I’m a little conflicted about this. While I certainly wasn’t in the very early alpha for Minecraft, it now feels as if I was playing it before it become a major explosion in the larger community. For me, that was late-2010 or maybe a bit earlier. I remember only because the podcast I was producing at the time had several episodes on it and many of us were talking about the then-upcoming The Walking Dead premier and the official beta status of Minecraft at the same time.

Which is not to write that Terraria is Minecraft. It’s clearly not. However, it does many of the same things and capitalizes on many of the same actions the genre, if there can be said to be one, does: deconstruction of the environment and building things out of collected parts. At least in the couple of sessions I’ve had with Terraria, it also seems more combat focused than I remember my times with Minecraft being. And it also seems as dense too.

That’s actually what I liked about those early times with Minecraft. People were still figuring things out and new techniques were being developed and disseminated every day. I was constantly reading about new worlds, buildings, and creations. It was all fresh and very exciting. I was spending hours every night split between my own collection of structures and those I was helping to build on a multiplayer server. There was a connection to a community for me.

And then, as it always seems to happen, I slowly lost interest. The podcast I was doing with some friends was coming up on its first year anniversary and we were losing steam with the banality it had become for us. The same community of people I had enjoyed playing with had rebooted their server and were now asking for people to come back and build again. Everything I had spent weeks putting together was gone. We stopped talking about Minecraft altogether soon afterward.

That’s the baggage I bring to something like Terraria, and also why I am so conflicted about it. Especially in this recorded session, I was rather bored at times. While fighting the zombies added some degree of tension, I would have much rather spent that time building things and learning about how the different systems interacted with each other. That’s always where these types of games shine and I’ve gotten very little of that in my time with Terraria.
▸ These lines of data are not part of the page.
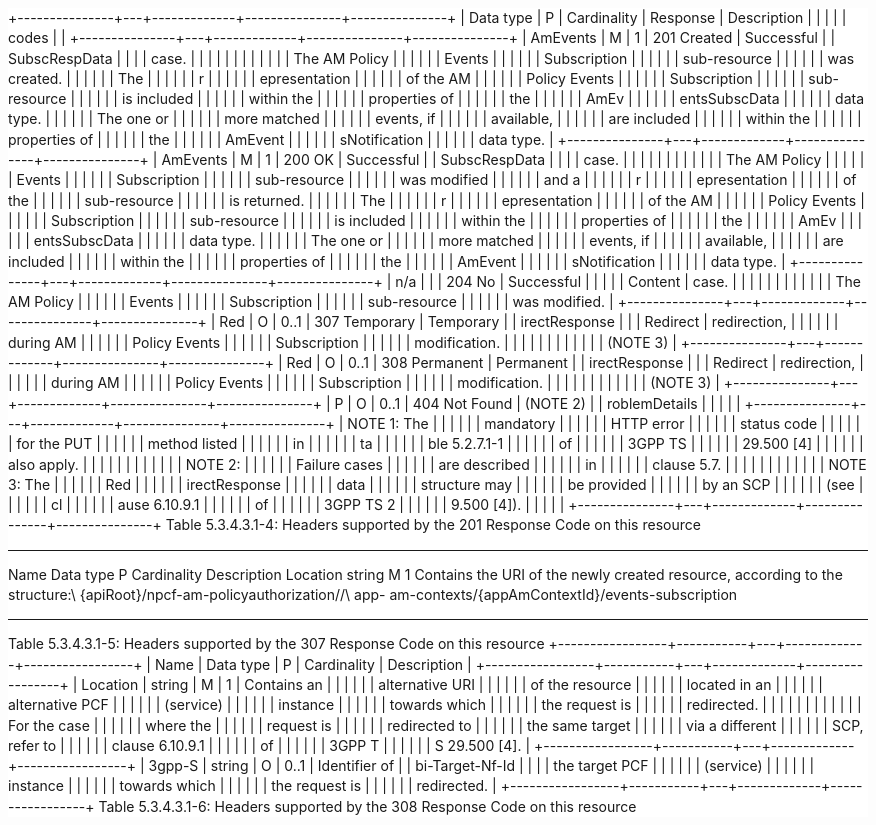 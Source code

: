 +---------------+---+-------------+---------------+---------------+ | Data type | P | Cardinality | Response | Description | | | | | codes | | +---------------+---+-------------+---------------+---------------+ | AmEvents | M | 1 | 201 Created | Successful | | SubscRespData | | | | case. | | | | | | | | | | | | The AM Policy | | | | | | Events | | | | | | Subscription | | | | | | sub-resource | | | | | | was created. | | | | | | The | | | | | | r | | | | | | epresentation | | | | | | of the AM | | | | | | Policy Events | | | | | | Subscription | | | | | | sub-resource | | | | | | is included | | | | | | within the | | | | | | properties of | | | | | | the | | | | | | AmEv | | | | | | entsSubscData | | | | | | data type. | | | | | | The one or | | | | | | more matched | | | | | | events, if | | | | | | available, | | | | | | are included | | | | | | within the | | | | | | properties of | | | | | | the | | | | | | AmEvent | | | | | | sNotification | | | | | | data type. | +---------------+---+-------------+---------------+---------------+ | AmEvents | M | 1 | 200 OK | Successful | | SubscRespData | | | | case. | | | | | | | | | | | | The AM Policy | | | | | | Events | | | | | | Subscription | | | | | | sub-resource | | | | | | was modified | | | | | | and a | | | | | | r | | | | | | epresentation | | | | | | of the | | | | | | sub-resource | | | | | | is returned. | | | | | | The | | | | | | r | | | | | | epresentation | | | | | | of the AM | | | | | | Policy Events | | | | | | Subscription | | | | | | sub-resource | | | | | | is included | | | | | | within the | | | | | | properties of | | | | | | the | | | | | | AmEv | | | | | | entsSubscData | | | | | | data type. | | | | | | The one or | | | | | | more matched | | | | | | events, if | | | | | | available, | | | | | | are included | | | | | | within the | | | | | | properties of | | | | | | the | | | | | | AmEvent | | | | | | sNotification | | | | | | data type. | +---------------+---+-------------+---------------+---------------+ | n/a | | | 204 No | Successful | | | | | Content | case. | | | | | | | | | | | | The AM Policy | | | | | | Events | | | | | | Subscription | | | | | | sub-resource | | | | | | was modified. | +---------------+---+-------------+---------------+---------------+ | Red | O | 0..1 | 307 Temporary | Temporary | | irectResponse | | | Redirect | redirection, | | | | | | during AM | | | | | | Policy Events | | | | | | Subscription | | | | | | modification. | | | | | | | | | | | | (NOTE 3) | +---------------+---+-------------+---------------+---------------+ | Red | O | 0..1 | 308 Permanent | Permanent | | irectResponse | | | Redirect | redirection, | | | | | | during AM | | | | | | Policy Events | | | | | | Subscription | | | | | | modification. | | | | | | | | | | | | (NOTE 3) | +---------------+---+-------------+---------------+---------------+ | P | O | 0..1 | 404 Not Found | (NOTE 2) | | roblemDetails | | | | | +---------------+---+-------------+---------------+---------------+ | NOTE 1: The | | | | | | mandatory | | | | | | HTTP error | | | | | | status code | | | | | | for the PUT | | | | | | method listed | | | | | | in | | | | | | ta | | | | | | ble 5.2.7.1-1 | | | | | | of | | | | | | 3GPP TS | | | | | | 29.500 [4] | | | | | | also apply. | | | | | | | | | | | | NOTE 2: | | | | | | Failure cases | | | | | | are described | | | | | | in | | | | | | clause 5.7. | | | | | | | | | | | | NOTE 3: The | | | | | | Red | | | | | | irectResponse | | | | | | data | | | | | | structure may | | | | | | be provided | | | | | | by an SCP | | | | | | (see | | | | | | cl | | | | | | ause 6.10.9.1 | | | | | | of | | | | | | 3GPP TS 2 | | | | | | 9.500 [4]). | | | | | +---------------+---+-------------+---------------+---------------+
Table 5.3.4.3.1-4: Headers supported by the 201 Response Code on this resource
* * *
Name Data type P Cardinality Description
Location string M 1 Contains the URI of the newly created resource, according
to the structure:\ {apiRoot}/npcf-am-policyauthorization/\/\ app-
am-contexts/{appAmContextId}/events-subscription
* * *
Table 5.3.4.3.1-5: Headers supported by the 307 Response Code on this resource
+-----------------+-----------+---+-------------+-----------------+ | Name | Data type | P | Cardinality | Description | +-----------------+-----------+---+-------------+-----------------+ | Location | string | M | 1 | Contains an | | | | | | alternative URI | | | | | | of the resource | | | | | | located in an | | | | | | alternative PCF | | | | | | (service) | | | | | | instance | | | | | | towards which | | | | | | the request is | | | | | | redirected. | | | | | | | | | | | | For the case | | | | | | where the | | | | | | request is | | | | | | redirected to | | | | | | the same target | | | | | | via a different | | | | | | SCP, refer to | | | | | | clause 6.10.9.1 | | | | | | of | | | | | | 3GPP T | | | | | | S 29.500 [4]. | +-----------------+-----------+---+-------------+-----------------+ | 3gpp-S | string | O | 0..1 | Identifier of | | bi-Target-Nf-Id | | | | the target PCF | | | | | | (service) | | | | | | instance | | | | | | towards which | | | | | | the request is | | | | | | redirected. | +-----------------+-----------+---+-------------+-----------------+
Table 5.3.4.3.1-6: Headers supported by the 308 Response Code on this resource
I also get the feeling I would probably like it more once I understood how many of the parts worked together, but I’m also not interested enough to invest in what I can only imagine are many hours of dying and being frustrated to gain some degree of mastery in a game I know none of my friends are playing — or will probably ever play. For worse, at least for me, Terraria is too similar to Minecraft for me not to just generate a new world, play a little bit, and then have my Minecraft fix met for weeks if not months met. I already know those worlds and how they work. There is very little reason to adjust to a new game when I still have access to the old one.